RECORDS SHOWN:
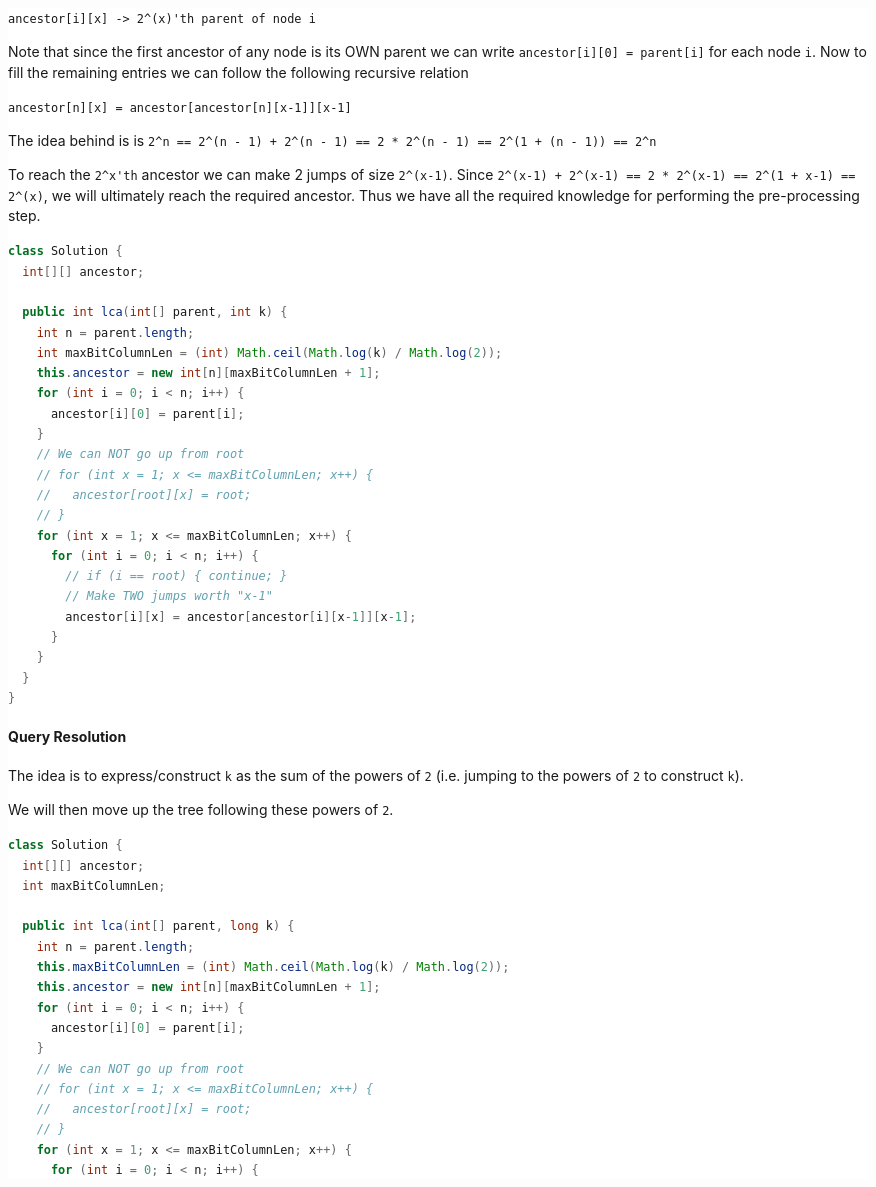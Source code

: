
 ```tex
ancestor[i][x] -> 2^(x)'th parent of node i
```

Note that since the first ancestor of any node is its OWN parent we can write `ancestor[i][0] = parent[i]` for each node `i`. Now to fill the remaining entries we can follow the following recursive relation

```tex
ancestor[n][x] = ancestor[ancestor[n][x-1]][x-1]
```

The idea behind is is `2^n == 2^(n - 1) + 2^(n - 1) == 2 * 2^(n - 1) == 2^(1 + (n - 1)) == 2^n`

To reach the `2^x'th` ancestor we can make 2 jumps of size `2^(x-1)`. Since `2^(x-1) + 2^(x-1) == 2 * 2^(x-1) == 2^(1 + x-1) == 2^(x)`, we will ultimately reach the required ancestor. Thus we have all the required knowledge for performing the pre-processing step.

```java
class Solution {
  int[][] ancestor;

  public int lca(int[] parent, int k) {
    int n = parent.length;
    int maxBitColumnLen = (int) Math.ceil(Math.log(k) / Math.log(2));
    this.ancestor = new int[n][maxBitColumnLen + 1];
    for (int i = 0; i < n; i++) {
      ancestor[i][0] = parent[i];
    }
    // We can NOT go up from root
    // for (int x = 1; x <= maxBitColumnLen; x++) {
    //   ancestor[root][x] = root;
    // }
    for (int x = 1; x <= maxBitColumnLen; x++) {
      for (int i = 0; i < n; i++) {
        // if (i == root) { continue; }
        // Make TWO jumps worth "x-1"
        ancestor[i][x] = ancestor[ancestor[i][x-1]][x-1];
      }
    }
  }
}
```

#### Query Resolution

The idea is to express/construct `k` as the sum of the powers of `2` (i.e. jumping to the powers of `2` to construct `k`).

We will then move up the tree following these powers of `2`.

```java
class Solution {
  int[][] ancestor;
  int maxBitColumnLen;

  public int lca(int[] parent, long k) {
    int n = parent.length;
    this.maxBitColumnLen = (int) Math.ceil(Math.log(k) / Math.log(2));
    this.ancestor = new int[n][maxBitColumnLen + 1];
    for (int i = 0; i < n; i++) {
      ancestor[i][0] = parent[i];
    }
    // We can NOT go up from root
    // for (int x = 1; x <= maxBitColumnLen; x++) {
    //   ancestor[root][x] = root;
    // }
    for (int x = 1; x <= maxBitColumnLen; x++) {
      for (int i = 0; i < n; i++) {
```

EXERCISE INSTRUCTIONS:
Using the material above, gather every line that includes "will".

TASK RESULT:
To reach the `2^x'th` ancestor we can make 2 jumps of size `2^(x-1)`. Since `2^(x-1) + 2^(x-1) == 2 * 2^(x-1) == 2^(1 + x-1) == 2^(x)`, we will ultimately reach the required ancestor. Thus we have all the required knowledge for performing the pre-processing step.
We will then move up the tree following these powers of `2`.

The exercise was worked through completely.